Basic Latin digits, not everything else (was: RE: How the C programming language bridges the man-machine gap)

Hans Åberg haberg-1 at telia.com
Tue Apr 19 02:49:08 CDT 2022


> On 19 Apr 2022, at 00:24, Marius Spix via Unicode <unicode at corp.unicode.org> wrote:
> 
> Also note >
> 
> On Mon, 18 Apr 2022 21:10:58 +0200
> Jens Maurer via Unicode wrote:
> 
>> On 18/04/2022 20.47, Doug Ewell via Unicode wrote:
>>> Hans Åberg wrote:
>> "In both the source and execution basic character sets,
>> the value of each character after 0 in the above list
>> of decimal digits shall be one greater than the value
>> of the previous."
>> 
>> Note the use of the term "basic character set".
> 
> Also note that SHALL be does not mean MUST be.
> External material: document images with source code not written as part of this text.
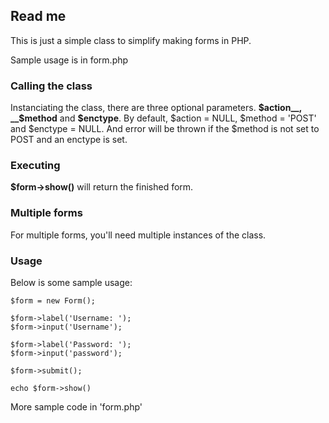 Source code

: ## Read me

This is just a simple class to simplify making forms in PHP.

Sample usage is in form.php

### Calling the class

Instanciating the class, there are three optional parameters. __$action__, __$method__ and __$enctype__.
By default, $action = NULL, $method = 'POST' and $enctype = NULL.
And error will be thrown if the $method is not set to POST and an enctype is set.

### Executing

__$form->show()__ will return the finished form. 

### Multiple forms

For multiple forms, you'll need multiple instances of the class.

### Usage

Below is some sample usage:

	$form = new Form();

	$form->label('Username: ');
	$form->input('Username');

	$form->label('Password: ');
	$form->input('password');

	$form->submit();

	echo $form->show()

More sample code in 'form.php'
For example, the basic
> character set SHALL include certain characters like “[”, “]”, “{” or
> “}”, but whenever they do not exist in the current character set, C
> allows to replace them by digraphs and trigraphs. C++ also adds and
> alternative tokens (like “and” or “xor” instead of “&&” or “^”).
> Trigraphs are not supported in C++17 anymore, which breaks
> downwards-compatibility.
> 
> C also expect that the backslash (\, ASCII codepoint 0x5C) is used for
> escape sequences in string literals, but some users of Shift JIS
> encoding use the Yen sign (¥), with shares the same codepoint 0x5C.

In math, it is common that the symbols vary. For example, in logic, one might use for conjunction 𝑨 ∧ 𝑩 or 𝑨 & 𝑩, or implication 𝑨 ⇒ 𝑩, 𝑨 → 𝑩, or 𝑨 ⊃ 𝑩. If defines the logic using a specific set of symbols, it is also valid for other such sets.